**PROBLEM TO WORK ON:** Each line below should be written out again without any change.

**RECORDS FOR THIS TASK:**
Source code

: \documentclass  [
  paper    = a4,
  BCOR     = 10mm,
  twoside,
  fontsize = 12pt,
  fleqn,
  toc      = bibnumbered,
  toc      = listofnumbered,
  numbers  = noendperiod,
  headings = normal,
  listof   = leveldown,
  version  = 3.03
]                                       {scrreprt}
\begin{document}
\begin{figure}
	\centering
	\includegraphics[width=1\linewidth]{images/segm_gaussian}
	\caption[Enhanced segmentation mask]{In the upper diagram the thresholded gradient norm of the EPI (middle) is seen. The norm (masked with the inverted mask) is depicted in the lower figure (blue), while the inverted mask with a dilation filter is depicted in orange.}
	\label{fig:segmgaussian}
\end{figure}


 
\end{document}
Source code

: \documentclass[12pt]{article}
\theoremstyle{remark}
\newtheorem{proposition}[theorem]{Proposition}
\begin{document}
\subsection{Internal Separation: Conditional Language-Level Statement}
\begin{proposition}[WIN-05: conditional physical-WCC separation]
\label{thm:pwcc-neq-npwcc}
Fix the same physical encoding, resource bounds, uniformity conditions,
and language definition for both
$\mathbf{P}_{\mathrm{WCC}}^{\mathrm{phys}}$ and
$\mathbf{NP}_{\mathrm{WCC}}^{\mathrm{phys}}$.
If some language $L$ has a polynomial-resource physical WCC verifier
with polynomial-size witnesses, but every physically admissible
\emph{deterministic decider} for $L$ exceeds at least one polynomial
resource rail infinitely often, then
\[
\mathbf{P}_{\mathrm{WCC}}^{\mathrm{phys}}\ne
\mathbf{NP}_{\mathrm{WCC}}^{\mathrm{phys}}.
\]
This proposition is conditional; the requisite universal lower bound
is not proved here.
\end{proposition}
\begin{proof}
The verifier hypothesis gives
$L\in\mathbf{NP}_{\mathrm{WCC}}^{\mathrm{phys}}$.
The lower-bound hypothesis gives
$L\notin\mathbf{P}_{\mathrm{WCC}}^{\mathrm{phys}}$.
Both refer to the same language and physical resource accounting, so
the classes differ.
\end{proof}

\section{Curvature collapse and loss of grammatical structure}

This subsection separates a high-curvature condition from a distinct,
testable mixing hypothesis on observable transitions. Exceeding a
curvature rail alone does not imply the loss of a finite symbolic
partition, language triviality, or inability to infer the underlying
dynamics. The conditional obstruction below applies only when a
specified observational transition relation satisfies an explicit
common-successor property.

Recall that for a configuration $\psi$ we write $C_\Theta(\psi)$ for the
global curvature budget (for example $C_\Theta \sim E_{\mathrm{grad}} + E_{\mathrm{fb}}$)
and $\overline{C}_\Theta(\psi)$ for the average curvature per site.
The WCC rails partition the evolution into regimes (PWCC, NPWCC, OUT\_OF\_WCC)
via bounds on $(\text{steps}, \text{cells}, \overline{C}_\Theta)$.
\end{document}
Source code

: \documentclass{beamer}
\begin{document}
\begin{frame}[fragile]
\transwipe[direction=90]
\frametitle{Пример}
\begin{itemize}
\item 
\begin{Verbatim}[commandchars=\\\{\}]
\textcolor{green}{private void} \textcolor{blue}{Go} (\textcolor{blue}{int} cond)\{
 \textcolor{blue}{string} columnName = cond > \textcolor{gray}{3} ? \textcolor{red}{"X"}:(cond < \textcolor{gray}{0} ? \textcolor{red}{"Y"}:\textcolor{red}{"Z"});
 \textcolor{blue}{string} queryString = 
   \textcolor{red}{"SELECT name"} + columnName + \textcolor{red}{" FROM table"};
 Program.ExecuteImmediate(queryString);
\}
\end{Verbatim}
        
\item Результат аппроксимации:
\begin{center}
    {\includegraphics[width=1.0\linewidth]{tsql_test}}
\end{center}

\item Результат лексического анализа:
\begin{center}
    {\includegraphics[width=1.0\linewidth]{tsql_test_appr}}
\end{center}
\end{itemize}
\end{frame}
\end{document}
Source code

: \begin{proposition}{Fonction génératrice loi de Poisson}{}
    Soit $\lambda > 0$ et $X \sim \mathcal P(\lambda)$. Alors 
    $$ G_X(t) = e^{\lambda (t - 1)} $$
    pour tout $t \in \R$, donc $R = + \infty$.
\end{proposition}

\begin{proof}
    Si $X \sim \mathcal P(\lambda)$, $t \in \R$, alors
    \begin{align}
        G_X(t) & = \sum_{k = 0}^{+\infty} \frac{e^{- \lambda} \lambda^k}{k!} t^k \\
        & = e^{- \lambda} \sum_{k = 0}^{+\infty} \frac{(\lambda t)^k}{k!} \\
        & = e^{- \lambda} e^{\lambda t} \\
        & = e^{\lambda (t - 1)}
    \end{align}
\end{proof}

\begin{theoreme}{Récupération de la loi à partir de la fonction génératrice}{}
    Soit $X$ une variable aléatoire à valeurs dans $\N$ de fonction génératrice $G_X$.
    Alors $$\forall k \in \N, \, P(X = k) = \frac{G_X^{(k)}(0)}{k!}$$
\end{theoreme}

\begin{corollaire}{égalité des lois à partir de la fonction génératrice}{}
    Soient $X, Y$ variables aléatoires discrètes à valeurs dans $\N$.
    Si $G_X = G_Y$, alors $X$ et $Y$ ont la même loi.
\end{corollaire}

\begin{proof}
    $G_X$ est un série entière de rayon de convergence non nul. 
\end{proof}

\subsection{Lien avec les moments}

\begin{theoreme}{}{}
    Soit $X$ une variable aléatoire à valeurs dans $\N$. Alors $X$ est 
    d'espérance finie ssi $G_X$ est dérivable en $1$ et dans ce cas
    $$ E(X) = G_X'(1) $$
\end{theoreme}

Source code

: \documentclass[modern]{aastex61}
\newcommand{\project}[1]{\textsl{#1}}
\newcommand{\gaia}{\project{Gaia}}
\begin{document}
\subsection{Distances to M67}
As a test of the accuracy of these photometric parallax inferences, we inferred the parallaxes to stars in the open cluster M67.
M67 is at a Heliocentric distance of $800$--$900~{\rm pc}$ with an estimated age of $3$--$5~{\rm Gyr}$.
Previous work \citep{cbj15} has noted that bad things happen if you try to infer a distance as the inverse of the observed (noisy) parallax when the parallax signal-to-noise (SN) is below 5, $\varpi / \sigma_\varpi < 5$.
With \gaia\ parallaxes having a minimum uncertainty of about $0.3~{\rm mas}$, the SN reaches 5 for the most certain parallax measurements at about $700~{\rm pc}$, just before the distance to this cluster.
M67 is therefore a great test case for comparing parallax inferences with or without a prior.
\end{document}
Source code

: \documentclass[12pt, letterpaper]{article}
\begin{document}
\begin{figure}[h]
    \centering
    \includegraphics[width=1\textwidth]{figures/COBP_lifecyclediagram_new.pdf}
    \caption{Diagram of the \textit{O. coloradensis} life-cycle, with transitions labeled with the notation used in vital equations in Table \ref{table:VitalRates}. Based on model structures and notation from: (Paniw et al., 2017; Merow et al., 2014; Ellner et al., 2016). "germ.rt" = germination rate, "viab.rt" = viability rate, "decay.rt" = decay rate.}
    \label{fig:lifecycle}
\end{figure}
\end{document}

**TASK RESULT:**
Source code

: \documentclass  [
  paper    = a4,
  BCOR     = 10mm,
  twoside,
  fontsize = 12pt,
  fleqn,
  toc      = bibnumbered,
  toc      = listofnumbered,
  numbers  = noendperiod,
  headings = normal,
  listof   = leveldown,
  version  = 3.03
]                                       {scrreprt}
\begin{document}
\begin{figure}
	\centering
	\includegraphics[width=1\linewidth]{images/segm_gaussian}
	\caption[Enhanced segmentation mask]{In the upper diagram the thresholded gradient norm of the EPI (middle) is seen. The norm (masked with the inverted mask) is depicted in the lower figure (blue), while the inverted mask with a dilation filter is depicted in orange.}
	\label{fig:segmgaussian}
\end{figure}


 
\end{document}
Source code

: \documentclass[12pt]{article}
\theoremstyle{remark}
\newtheorem{proposition}[theorem]{Proposition}
\begin{document}
\subsection{Internal Separation: Conditional Language-Level Statement}
\begin{proposition}[WIN-05: conditional physical-WCC separation]
\label{thm:pwcc-neq-npwcc}
Fix the same physical encoding, resource bounds, uniformity conditions,
and language definition for both
$\mathbf{P}_{\mathrm{WCC}}^{\mathrm{phys}}$ and
$\mathbf{NP}_{\mathrm{WCC}}^{\mathrm{phys}}$.
If some language $L$ has a polynomial-resource physical WCC verifier
with polynomial-size witnesses, but every physically admissible
\emph{deterministic decider} for $L$ exceeds at least one polynomial
resource rail infinitely often, then
\[
\mathbf{P}_{\mathrm{WCC}}^{\mathrm{phys}}\ne
\mathbf{NP}_{\mathrm{WCC}}^{\mathrm{phys}}.
\]
This proposition is conditional; the requisite universal lower bound
is not proved here.
\end{proposition}
\begin{proof}
The verifier hypothesis gives
$L\in\mathbf{NP}_{\mathrm{WCC}}^{\mathrm{phys}}$.
The lower-bound hypothesis gives
$L\notin\mathbf{P}_{\mathrm{WCC}}^{\mathrm{phys}}$.
Both refer to the same language and physical resource accounting, so
the classes differ.
\end{proof}

\section{Curvature collapse and loss of grammatical structure}

This subsection separates a high-curvature condition from a distinct,
testable mixing hypothesis on observable transitions. Exceeding a
curvature rail alone does not imply the loss of a finite symbolic
partition, language triviality, or inability to infer the underlying
dynamics. The conditional obstruction below applies only when a
specified observational transition relation satisfies an explicit
common-successor property.

Recall that for a configuration $\psi$ we write $C_\Theta(\psi)$ for the
global curvature budget (for example $C_\Theta \sim E_{\mathrm{grad}} + E_{\mathrm{fb}}$)
and $\overline{C}_\Theta(\psi)$ for the average curvature per site.
The WCC rails partition the evolution into regimes (PWCC, NPWCC, OUT\_OF\_WCC)
via bounds on $(\text{steps}, \text{cells}, \overline{C}_\Theta)$.
\end{document}
Source code

: \documentclass{beamer}
\begin{document}
\begin{frame}[fragile]
\transwipe[direction=90]
\frametitle{Пример}
\begin{itemize}
\item 
\begin{Verbatim}[commandchars=\\\{\}]
\textcolor{green}{private void} \textcolor{blue}{Go} (\textcolor{blue}{int} cond)\{
 \textcolor{blue}{string} columnName = cond > \textcolor{gray}{3} ? \textcolor{red}{"X"}:(cond < \textcolor{gray}{0} ? \textcolor{red}{"Y"}:\textcolor{red}{"Z"});
 \textcolor{blue}{string} queryString = 
   \textcolor{red}{"SELECT name"} + columnName + \textcolor{red}{" FROM table"};
 Program.ExecuteImmediate(queryString);
\}
\end{Verbatim}
        
\item Результат аппроксимации:
\begin{center}
    {\includegraphics[width=1.0\linewidth]{tsql_test}}
\end{center}

\item Результат лексического анализа:
\begin{center}
    {\includegraphics[width=1.0\linewidth]{tsql_test_appr}}
\end{center}
\end{itemize}
\end{frame}
\end{document}
Source code

: \begin{proposition}{Fonction génératrice loi de Poisson}{}
    Soit $\lambda > 0$ et $X \sim \mathcal P(\lambda)$. Alors 
    $$ G_X(t) = e^{\lambda (t - 1)} $$
    pour tout $t \in \R$, donc $R = + \infty$.
\end{proposition}

\begin{proof}
    Si $X \sim \mathcal P(\lambda)$, $t \in \R$, alors
    \begin{align}
        G_X(t) & = \sum_{k = 0}^{+\infty} \frac{e^{- \lambda} \lambda^k}{k!} t^k \\
        & = e^{- \lambda} \sum_{k = 0}^{+\infty} \frac{(\lambda t)^k}{k!} \\
        & = e^{- \lambda} e^{\lambda t} \\
        & = e^{\lambda (t - 1)}
    \end{align}
\end{proof}

\begin{theoreme}{Récupération de la loi à partir de la fonction génératrice}{}
    Soit $X$ une variable aléatoire à valeurs dans $\N$ de fonction génératrice $G_X$.
    Alors $$\forall k \in \N, \, P(X = k) = \frac{G_X^{(k)}(0)}{k!}$$
\end{theoreme}

\begin{corollaire}{égalité des lois à partir de la fonction génératrice}{}
    Soient $X, Y$ variables aléatoires discrètes à valeurs dans $\N$.
    Si $G_X = G_Y$, alors $X$ et $Y$ ont la même loi.
\end{corollaire}

\begin{proof}
    $G_X$ est un série entière de rayon de convergence non nul. 
\end{proof}

\subsection{Lien avec les moments}

\begin{theoreme}{}{}
    Soit $X$ une variable aléatoire à valeurs dans $\N$. Alors $X$ est 
    d'espérance finie ssi $G_X$ est dérivable en $1$ et dans ce cas
    $$ E(X) = G_X'(1) $$
\end{theoreme}

Source code

: \documentclass[modern]{aastex61}
\newcommand{\project}[1]{\textsl{#1}}
\newcommand{\gaia}{\project{Gaia}}
\begin{document}
\subsection{Distances to M67}
As a test of the accuracy of these photometric parallax inferences, we inferred the parallaxes to stars in the open cluster M67.
M67 is at a Heliocentric distance of $800$--$900~{\rm pc}$ with an estimated age of $3$--$5~{\rm Gyr}$.
Previous work \citep{cbj15} has noted that bad things happen if you try to infer a distance as the inverse of the observed (noisy) parallax when the parallax signal-to-noise (SN) is below 5, $\varpi / \sigma_\varpi < 5$.
With \gaia\ parallaxes having a minimum uncertainty of about $0.3~{\rm mas}$, the SN reaches 5 for the most certain parallax measurements at about $700~{\rm pc}$, just before the distance to this cluster.
M67 is therefore a great test case for comparing parallax inferences with or without a prior.
\end{document}
Source code

: \documentclass[12pt, letterpaper]{article}
\begin{document}
\begin{figure}[h]
    \centering
    \includegraphics[width=1\textwidth]{figures/COBP_lifecyclediagram_new.pdf}
    \caption{Diagram of the \textit{O. coloradensis} life-cycle, with transitions labeled with the notation used in vital equations in Table \ref{table:VitalRates}. Based on model structures and notation from: (Paniw et al., 2017; Merow et al., 2014; Ellner et al., 2016). "germ.rt" = germination rate, "viab.rt" = viability rate, "decay.rt" = decay rate.}
    \label{fig:lifecycle}
\end{figure}
\end{document}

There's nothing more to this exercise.